Mobile platforms are moving more payments between individuals
By Collin Canright
Use of mobile person-to-person payments is increasing. But consumer habits die hard, and cash is still king when most consumers pay one another.
Even so, so-called P2P activity more than doubled between March and December of 2015, according to consumer surveys by First Annapolis, a financial services consulting firm in Annapolis, Md. “We are seeing a change in consumer behavior and adoption of mobile P2P,” says Hugh Gallagher, the company’s principal.
However, P2P transaction volumes are still small compared with total payments volume, and consumers are not on the whole clamoring for P2P payments, points out Talie Baker, an analyst with Aite Group’s retail banking and payments practice. “People are not aware of these applications right now,” she says.
What studies show
Various research projects have studied the use of P2P payments. A survey by First Annapolis in March 2015 showed that about 20 percent of smartphone owners had engaged in some P2P mobile activity, or about 8 percent of the total U.S. population. A follow-up survey by the company eight months later showed an increase of 35 percent of smartphone owners engaging in P2P payments, or 20 percent of the total U.S. population.
A P2P payments report by the Boston-based research and consulting firm last year showed that about 10 percent of consumer-to-consumer payments were made using mobile devices or online.

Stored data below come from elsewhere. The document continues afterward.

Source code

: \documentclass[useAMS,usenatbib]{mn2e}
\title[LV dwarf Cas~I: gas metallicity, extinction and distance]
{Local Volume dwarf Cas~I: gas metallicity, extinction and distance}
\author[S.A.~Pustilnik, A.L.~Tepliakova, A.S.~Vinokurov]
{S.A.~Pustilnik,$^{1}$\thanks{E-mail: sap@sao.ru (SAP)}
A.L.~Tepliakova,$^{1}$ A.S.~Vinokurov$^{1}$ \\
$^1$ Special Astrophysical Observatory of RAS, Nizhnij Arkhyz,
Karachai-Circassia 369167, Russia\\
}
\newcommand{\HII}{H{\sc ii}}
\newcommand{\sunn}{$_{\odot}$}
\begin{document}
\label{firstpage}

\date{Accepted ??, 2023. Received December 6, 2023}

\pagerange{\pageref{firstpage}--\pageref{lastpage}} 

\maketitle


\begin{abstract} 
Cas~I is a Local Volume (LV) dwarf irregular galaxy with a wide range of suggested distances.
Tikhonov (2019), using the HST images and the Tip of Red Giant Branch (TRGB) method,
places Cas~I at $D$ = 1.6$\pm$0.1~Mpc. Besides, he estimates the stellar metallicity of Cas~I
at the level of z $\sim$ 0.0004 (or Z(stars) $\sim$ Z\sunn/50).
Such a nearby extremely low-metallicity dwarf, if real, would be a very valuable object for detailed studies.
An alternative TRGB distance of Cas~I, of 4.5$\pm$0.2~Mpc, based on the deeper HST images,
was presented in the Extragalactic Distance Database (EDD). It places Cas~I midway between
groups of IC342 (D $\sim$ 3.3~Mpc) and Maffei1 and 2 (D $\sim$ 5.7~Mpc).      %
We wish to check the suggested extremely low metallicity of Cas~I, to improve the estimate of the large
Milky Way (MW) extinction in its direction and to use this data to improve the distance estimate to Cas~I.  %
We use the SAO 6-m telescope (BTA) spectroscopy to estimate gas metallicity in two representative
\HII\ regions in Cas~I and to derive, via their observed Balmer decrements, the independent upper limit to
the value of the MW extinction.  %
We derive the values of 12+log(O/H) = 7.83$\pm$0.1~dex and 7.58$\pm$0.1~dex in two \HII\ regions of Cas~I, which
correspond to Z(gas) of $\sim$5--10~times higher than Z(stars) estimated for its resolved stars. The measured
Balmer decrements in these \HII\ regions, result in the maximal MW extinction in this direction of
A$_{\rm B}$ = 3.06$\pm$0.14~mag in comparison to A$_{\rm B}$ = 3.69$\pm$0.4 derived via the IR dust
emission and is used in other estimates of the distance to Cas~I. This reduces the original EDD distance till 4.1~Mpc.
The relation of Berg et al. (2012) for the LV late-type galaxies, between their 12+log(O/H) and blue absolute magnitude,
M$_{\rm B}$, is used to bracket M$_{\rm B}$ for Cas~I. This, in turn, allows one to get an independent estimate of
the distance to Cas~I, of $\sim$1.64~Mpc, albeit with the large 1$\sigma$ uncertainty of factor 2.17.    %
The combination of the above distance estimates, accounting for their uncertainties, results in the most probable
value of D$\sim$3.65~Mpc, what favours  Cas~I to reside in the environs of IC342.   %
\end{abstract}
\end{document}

However, the top three payment methods people used to pay one anther were cash (79 percent), checks (56 percent) and PayPal’s P2P platform (49 percent).
Smartphone owners between the ages of 30 and 39 are the most likely to take advantage of mobile P2P services, Baker points out.
Hurdles to adoption
One of the barriers to P2P adoption has been that mobile payment apps typically only enable accountholders at the same financial institution to seamlessly transfer payments between each other. When consumers want to make P2P payments to accountholders of other banks, payments usually use the automated clearinghouse infrastructure to move money through the banking system to reach another consumer account.
“The problem with P2P today is it is not interoperable or globally accessible,” says Terry Dooley, executive vice president and CIO of the Shazam Network, a member-owned debit processor and financial services system provider in Johnston, Iowa.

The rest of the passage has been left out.